++++ RECORDS FOR PROCESSING ++++

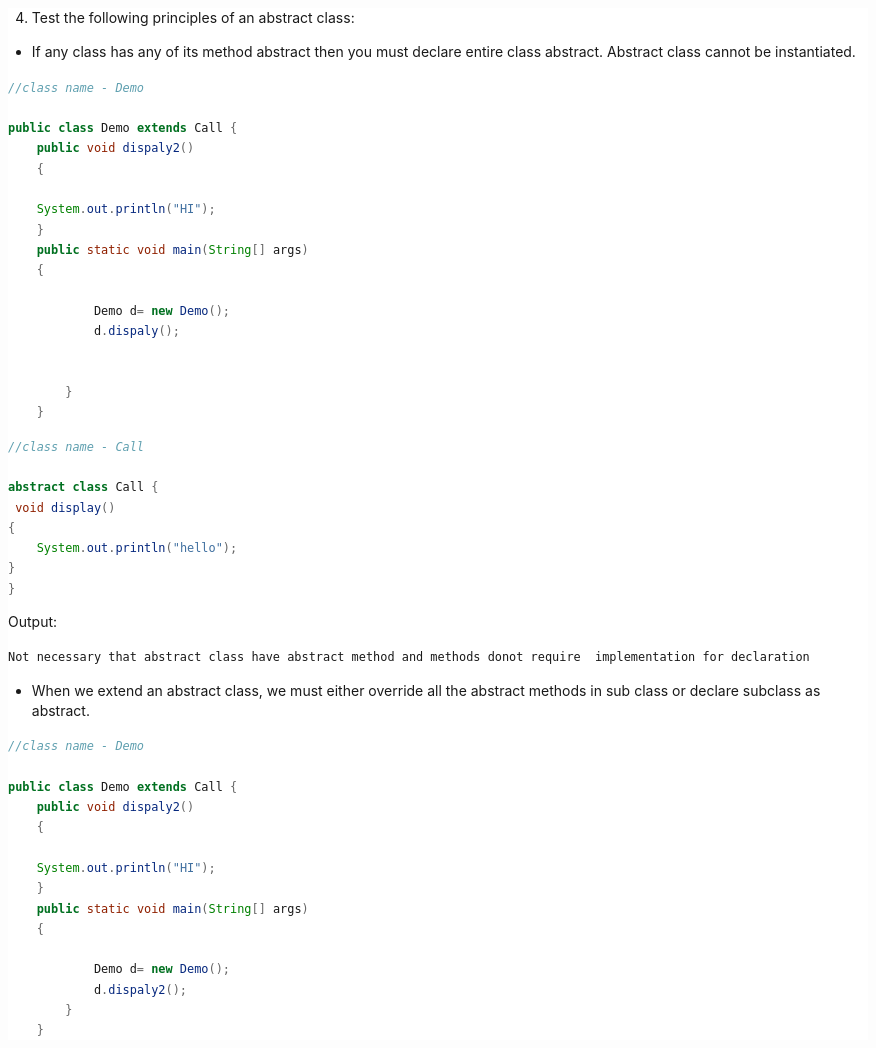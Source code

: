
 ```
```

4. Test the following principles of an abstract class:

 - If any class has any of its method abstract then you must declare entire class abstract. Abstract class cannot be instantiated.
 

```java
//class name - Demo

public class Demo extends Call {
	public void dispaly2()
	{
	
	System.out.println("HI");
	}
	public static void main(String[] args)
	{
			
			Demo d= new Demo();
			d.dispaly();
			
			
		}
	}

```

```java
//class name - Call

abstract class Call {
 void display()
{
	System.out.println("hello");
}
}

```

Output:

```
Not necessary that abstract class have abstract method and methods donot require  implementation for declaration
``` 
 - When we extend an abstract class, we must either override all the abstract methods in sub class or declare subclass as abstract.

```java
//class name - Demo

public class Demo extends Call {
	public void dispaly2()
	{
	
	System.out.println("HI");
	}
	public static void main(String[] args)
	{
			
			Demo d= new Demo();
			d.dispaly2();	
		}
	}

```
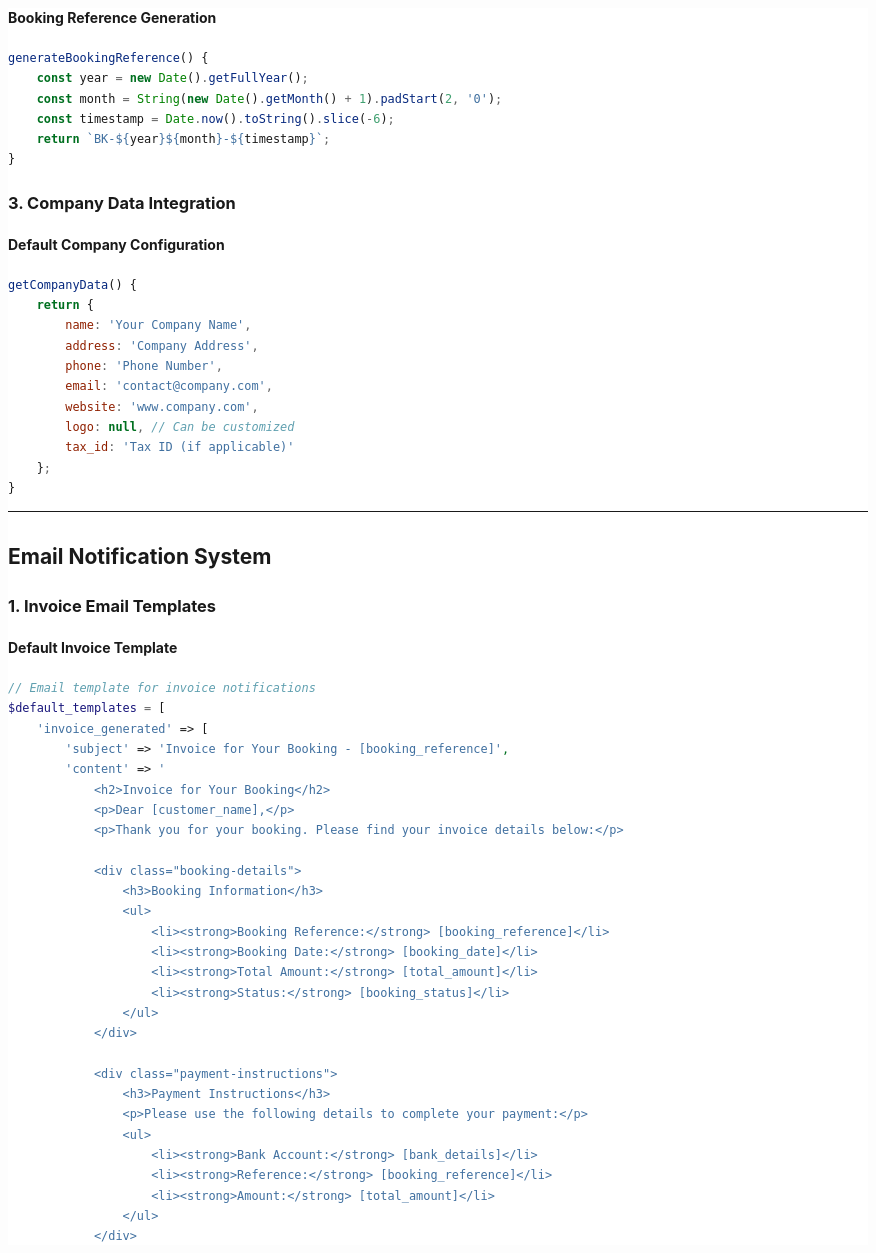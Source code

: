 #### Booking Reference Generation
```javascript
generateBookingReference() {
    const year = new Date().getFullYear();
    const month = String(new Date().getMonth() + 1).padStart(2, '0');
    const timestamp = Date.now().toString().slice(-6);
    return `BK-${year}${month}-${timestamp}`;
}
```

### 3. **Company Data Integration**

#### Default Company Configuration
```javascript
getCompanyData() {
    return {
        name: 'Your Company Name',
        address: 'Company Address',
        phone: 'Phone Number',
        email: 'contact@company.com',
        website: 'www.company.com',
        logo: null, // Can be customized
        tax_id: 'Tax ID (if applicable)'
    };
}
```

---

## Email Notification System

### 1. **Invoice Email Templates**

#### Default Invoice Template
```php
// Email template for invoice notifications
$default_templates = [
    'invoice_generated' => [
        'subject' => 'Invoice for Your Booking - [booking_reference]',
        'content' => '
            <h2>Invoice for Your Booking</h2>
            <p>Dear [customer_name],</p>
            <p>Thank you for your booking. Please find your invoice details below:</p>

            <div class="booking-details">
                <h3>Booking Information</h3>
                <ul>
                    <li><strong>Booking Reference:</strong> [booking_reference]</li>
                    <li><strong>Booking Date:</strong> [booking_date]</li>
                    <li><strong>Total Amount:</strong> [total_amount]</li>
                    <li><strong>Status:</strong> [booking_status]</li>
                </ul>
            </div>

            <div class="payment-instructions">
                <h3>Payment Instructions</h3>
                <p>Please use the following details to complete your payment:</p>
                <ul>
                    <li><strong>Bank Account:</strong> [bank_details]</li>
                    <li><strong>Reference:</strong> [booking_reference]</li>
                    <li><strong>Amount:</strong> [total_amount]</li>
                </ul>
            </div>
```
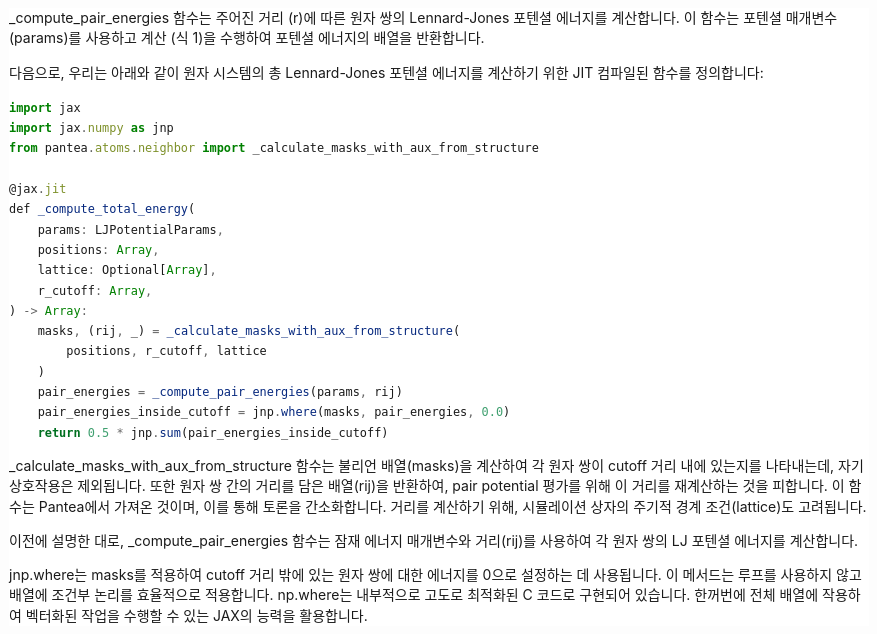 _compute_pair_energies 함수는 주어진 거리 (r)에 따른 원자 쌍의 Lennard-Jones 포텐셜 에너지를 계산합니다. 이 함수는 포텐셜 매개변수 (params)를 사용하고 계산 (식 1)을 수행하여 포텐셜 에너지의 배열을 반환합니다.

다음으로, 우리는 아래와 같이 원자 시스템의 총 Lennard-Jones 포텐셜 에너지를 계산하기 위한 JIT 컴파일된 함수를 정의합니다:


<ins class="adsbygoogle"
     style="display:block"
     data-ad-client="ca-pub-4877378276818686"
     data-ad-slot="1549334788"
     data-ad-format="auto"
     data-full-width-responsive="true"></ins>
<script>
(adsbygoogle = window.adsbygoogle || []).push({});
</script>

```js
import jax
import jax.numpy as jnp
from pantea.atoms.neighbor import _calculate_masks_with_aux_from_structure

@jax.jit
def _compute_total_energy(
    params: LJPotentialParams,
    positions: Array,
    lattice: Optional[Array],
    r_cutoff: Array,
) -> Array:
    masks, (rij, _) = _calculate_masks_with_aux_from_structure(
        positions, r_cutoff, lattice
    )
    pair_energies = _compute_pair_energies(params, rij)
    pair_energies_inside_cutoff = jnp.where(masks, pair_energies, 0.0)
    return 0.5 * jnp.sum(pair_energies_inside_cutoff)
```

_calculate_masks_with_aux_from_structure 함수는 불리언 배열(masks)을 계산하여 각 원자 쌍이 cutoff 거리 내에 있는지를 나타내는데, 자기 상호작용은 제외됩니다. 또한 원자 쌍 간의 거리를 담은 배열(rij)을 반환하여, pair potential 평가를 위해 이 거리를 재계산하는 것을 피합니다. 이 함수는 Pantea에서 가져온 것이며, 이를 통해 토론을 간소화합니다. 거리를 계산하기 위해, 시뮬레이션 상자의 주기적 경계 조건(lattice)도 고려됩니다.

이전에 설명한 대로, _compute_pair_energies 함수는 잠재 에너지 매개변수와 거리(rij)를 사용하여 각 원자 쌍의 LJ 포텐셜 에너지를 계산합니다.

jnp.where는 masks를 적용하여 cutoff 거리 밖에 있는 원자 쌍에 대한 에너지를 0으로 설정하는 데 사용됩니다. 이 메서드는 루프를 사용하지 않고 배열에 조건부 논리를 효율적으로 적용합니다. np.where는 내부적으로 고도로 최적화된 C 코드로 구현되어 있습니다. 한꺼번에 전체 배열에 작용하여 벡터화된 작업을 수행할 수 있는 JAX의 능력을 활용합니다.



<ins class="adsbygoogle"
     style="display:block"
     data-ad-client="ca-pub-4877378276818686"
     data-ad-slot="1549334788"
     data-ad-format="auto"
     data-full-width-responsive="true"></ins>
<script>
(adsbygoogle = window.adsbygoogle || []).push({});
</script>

++++

* [EXERCISE INSTRUCTIONS]
List every line in the records above that contains the word "methods".

* [SOLUTION]
Not necessary that abstract class have abstract method and methods donot require  implementation for declaration
 - When we extend an abstract class, we must either override all the abstract methods in sub class or declare subclass as abstract.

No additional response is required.